» Your objective: For each entry, restate it word for word while omitting any image it holds.

» Entries shown:

========================

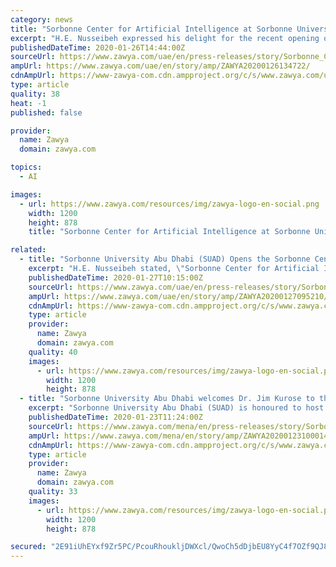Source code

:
 ```yaml
---
category: news
title: "Sorbonne Center for Artificial Intelligence at Sorbonne University Abu Dhabi Signs a collaboration agreement"
excerpt: "H.E. Nusseibeh expressed his delight for the recent opening of the artificial intelligence facility, which will host its first chair with the support of French companies- Total and Thales Group. He stated, “We start the new year with hope and optimism. With a new Board of Directors at the helm of Sorbonne University Abu Dhabi, we strive to ..."
publishedDateTime: 2020-01-26T14:44:00Z
sourceUrl: https://www.zawya.com/uae/en/press-releases/story/Sorbonne_Center_for_Artificial_Intelligence_at_Sorbonne_University_Abu_Dhabi_Signs_a_collaboration_agreement-ZAWYA20200126134722/
ampUrl: https://www.zawya.com/uae/en/story/amp/ZAWYA20200126134722/
cdnAmpUrl: https://www-zawya-com.cdn.ampproject.org/c/s/www.zawya.com/uae/en/story/amp/ZAWYA20200126134722/
type: article
quality: 38
heat: -1
published: false

provider:
  name: Zawya
  domain: zawya.com

topics:
  - AI

images:
  - url: https://www.zawya.com/resources/img/zawya-logo-en-social.png
    width: 1200
    height: 878
    title: "Sorbonne Center for Artificial Intelligence at Sorbonne University Abu Dhabi Signs a collaboration agreement"

related:
  - title: "Sorbonne University Abu Dhabi (SUAD) Opens the Sorbonne Center for Artificial intelligence in the Capital"
    excerpt: "H.E. Nusseibeh stated, \"Sorbonne Center for Artificial Intelligence - Abu Dhabi recognizes the importance of digital transformation and the increasing efficiency of innovative technologies such as artificial intelligence and virtual reality, and addresses the emirate's need for research and development in the field Abu Dhabi: Sorbonne Center ..."
    publishedDateTime: 2020-01-27T10:15:00Z
    sourceUrl: https://www.zawya.com/uae/en/press-releases/story/Sorbonne_University_Abu_Dhabi_SUAD_Opens_the_Sorbonne_Center_for_Artificial_intelligence_in_the_Capital-ZAWYA20200127095210/
    ampUrl: https://www.zawya.com/uae/en/story/amp/ZAWYA20200127095210/
    cdnAmpUrl: https://www-zawya-com.cdn.ampproject.org/c/s/www.zawya.com/uae/en/story/amp/ZAWYA20200127095210/
    type: article
    provider:
      name: Zawya
      domain: zawya.com
    quality: 40
    images:
      - url: https://www.zawya.com/resources/img/zawya-logo-en-social.png
        width: 1200
        height: 878
  - title: "Sorbonne University Abu Dhabi welcomes Dr. Jim Kurose to the opening of the Sorbonne Center for Artificial Intelligence"
    excerpt: "Sorbonne University Abu Dhabi (SUAD) is honoured to host Dr. Jim Kurose, Former Assistant Director for Computer and Information Science and Engineering at the US National Science Foundation, Former Assistant Director for Artificial Intelligence at the White House Office of Science and Technology Policy and Visiting Professor and Advisor at SCAI ..."
    publishedDateTime: 2020-01-23T11:24:00Z
    sourceUrl: https://www.zawya.com/mena/en/press-releases/story/Sorbonne_University_Abu_Dhabi_welcomes_Dr_Jim_Kurose__to_the_opening_of_the_Sorbonne_Center_for_Artificial_Intelligence-ZAWYA20200123100014/
    ampUrl: https://www.zawya.com/mena/en/story/amp/ZAWYA20200123100014/
    cdnAmpUrl: https://www-zawya-com.cdn.ampproject.org/c/s/www.zawya.com/mena/en/story/amp/ZAWYA20200123100014/
    type: article
    provider:
      name: Zawya
      domain: zawya.com
    quality: 33
    images:
      - url: https://www.zawya.com/resources/img/zawya-logo-en-social.png
        width: 1200
        height: 878

secured: "2E91iUhEYxf9Zr5PC/PcouRhoukljDWXcl/QwoCh5dDjbEU8YyC4f7OZf9QJ8ltMG4SIdplLQri2K8tMvnuZMrhvFiiD7zbFRxJqnJZCdeZRYPj5i36878YBct7NqGqkJwZoI+D7vNfuYNvA7YfIidJbhS/56tFQ9euydXloxPwWF30EFetYzJplLTnCxQPf2aDkMuHK2/vPWGNLTCcAPFCkaeangAWq6hf1yD1cs24yqxtWgEHuTfSfI9pgeugPo3ZDqZzNe/PaTGQrWxELzCQaR22+aIzdMFM/uwpodwwvtrGEpClsvVxq7C7u144iFW00K+PqLVODSvPTbaq9uFtLQrOyACR6Y5BUhBBFvGcfWyMt30/SbmXbzQJ8cq2uIKPtxhkDSVyZhYDojJbyXAwi5nGJ9LVxroneYMS/QjjUbO25VgRyqzxOMj6aCXa6mMK8Qi+L5lpsrhIK9N+4+fQSvauqAiJo8q1y/rCRiY0=;fe45WUv1TPACg8O9cWFOUA=="
---
```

========================

» Response box:
Source code

:
 ```yaml
---
category: news
title: "Sorbonne Center for Artificial Intelligence at Sorbonne University Abu Dhabi Signs a collaboration agreement"
excerpt: "H.E. Nusseibeh expressed his delight for the recent opening of the artificial intelligence facility, which will host its first chair with the support of French companies- Total and Thales Group. He stated, “We start the new year with hope and optimism. With a new Board of Directors at the helm of Sorbonne University Abu Dhabi, we strive to ..."
publishedDateTime: 2020-01-26T14:44:00Z
sourceUrl: https://www.zawya.com/uae/en/press-releases/story/Sorbonne_Center_for_Artificial_Intelligence_at_Sorbonne_University_Abu_Dhabi_Signs_a_collaboration_agreement-ZAWYA20200126134722/
ampUrl: https://www.zawya.com/uae/en/story/amp/ZAWYA20200126134722/
cdnAmpUrl: https://www-zawya-com.cdn.ampproject.org/c/s/www.zawya.com/uae/en/story/amp/ZAWYA20200126134722/
type: article
quality: 38
heat: -1
published: false

provider:
  name: Zawya
  domain: zawya.com

topics:
  - AI

images:
  - url: https://www.zawya.com/resources/img/zawya-logo-en-social.png
    width: 1200
    height: 878
    title: "Sorbonne Center for Artificial Intelligence at Sorbonne University Abu Dhabi Signs a collaboration agreement"

related:
  - title: "Sorbonne University Abu Dhabi (SUAD) Opens the Sorbonne Center for Artificial intelligence in the Capital"
    excerpt: "H.E. Nusseibeh stated, \"Sorbonne Center for Artificial Intelligence - Abu Dhabi recognizes the importance of digital transformation and the increasing efficiency of innovative technologies such as artificial intelligence and virtual reality, and addresses the emirate's need for research and development in the field Abu Dhabi: Sorbonne Center ..."
    publishedDateTime: 2020-01-27T10:15:00Z
    sourceUrl: https://www.zawya.com/uae/en/press-releases/story/Sorbonne_University_Abu_Dhabi_SUAD_Opens_the_Sorbonne_Center_for_Artificial_intelligence_in_the_Capital-ZAWYA20200127095210/
    ampUrl: https://www.zawya.com/uae/en/story/amp/ZAWYA20200127095210/
    cdnAmpUrl: https://www-zawya-com.cdn.ampproject.org/c/s/www.zawya.com/uae/en/story/amp/ZAWYA20200127095210/
    type: article
    provider:
      name: Zawya
      domain: zawya.com
    quality: 40
    images:
      - url: https://www.zawya.com/resources/img/zawya-logo-en-social.png
        width: 1200
        height: 878
  - title: "Sorbonne University Abu Dhabi welcomes Dr. Jim Kurose to the opening of the Sorbonne Center for Artificial Intelligence"
    excerpt: "Sorbonne University Abu Dhabi (SUAD) is honoured to host Dr. Jim Kurose, Former Assistant Director for Computer and Information Science and Engineering at the US National Science Foundation, Former Assistant Director for Artificial Intelligence at the White House Office of Science and Technology Policy and Visiting Professor and Advisor at SCAI ..."
    publishedDateTime: 2020-01-23T11:24:00Z
    sourceUrl: https://www.zawya.com/mena/en/press-releases/story/Sorbonne_University_Abu_Dhabi_welcomes_Dr_Jim_Kurose__to_the_opening_of_the_Sorbonne_Center_for_Artificial_Intelligence-ZAWYA20200123100014/
    ampUrl: https://www.zawya.com/mena/en/story/amp/ZAWYA20200123100014/
    cdnAmpUrl: https://www-zawya-com.cdn.ampproject.org/c/s/www.zawya.com/mena/en/story/amp/ZAWYA20200123100014/
    type: article
    provider:
      name: Zawya
      domain: zawya.com
    quality: 33
    images:
      - url: https://www.zawya.com/resources/img/zawya-logo-en-social.png
        width: 1200
        height: 878

secured: "2E91iUhEYxf9Zr5PC/PcouRhoukljDWXcl/QwoCh5dDjbEU8YyC4f7OZf9QJ8ltMG4SIdplLQri2K8tMvnuZMrhvFiiD7zbFRxJqnJZCdeZRYPj5i36878YBct7NqGqkJwZoI+D7vNfuYNvA7YfIidJbhS/56tFQ9euydXloxPwWF30EFetYzJplLTnCxQPf2aDkMuHK2/vPWGNLTCcAPFCkaeangAWq6hf1yD1cs24yqxtWgEHuTfSfI9pgeugPo3ZDqZzNe/PaTGQrWxELzCQaR22+aIzdMFM/uwpodwwvtrGEpClsvVxq7C7u144iFW00K+PqLVODSvPTbaq9uFtLQrOyACR6Y5BUhBBFvGcfWyMt30/SbmXbzQJ8cq2uIKPtxhkDSVyZhYDojJbyXAwi5nGJ9LVxroneYMS/QjjUbO25VgRyqzxOMj6aCXa6mMK8Qi+L5lpsrhIK9N+4+fQSvauqAiJo8q1y/rCRiY0=;fe45WUv1TPACg8O9cWFOUA=="
---
```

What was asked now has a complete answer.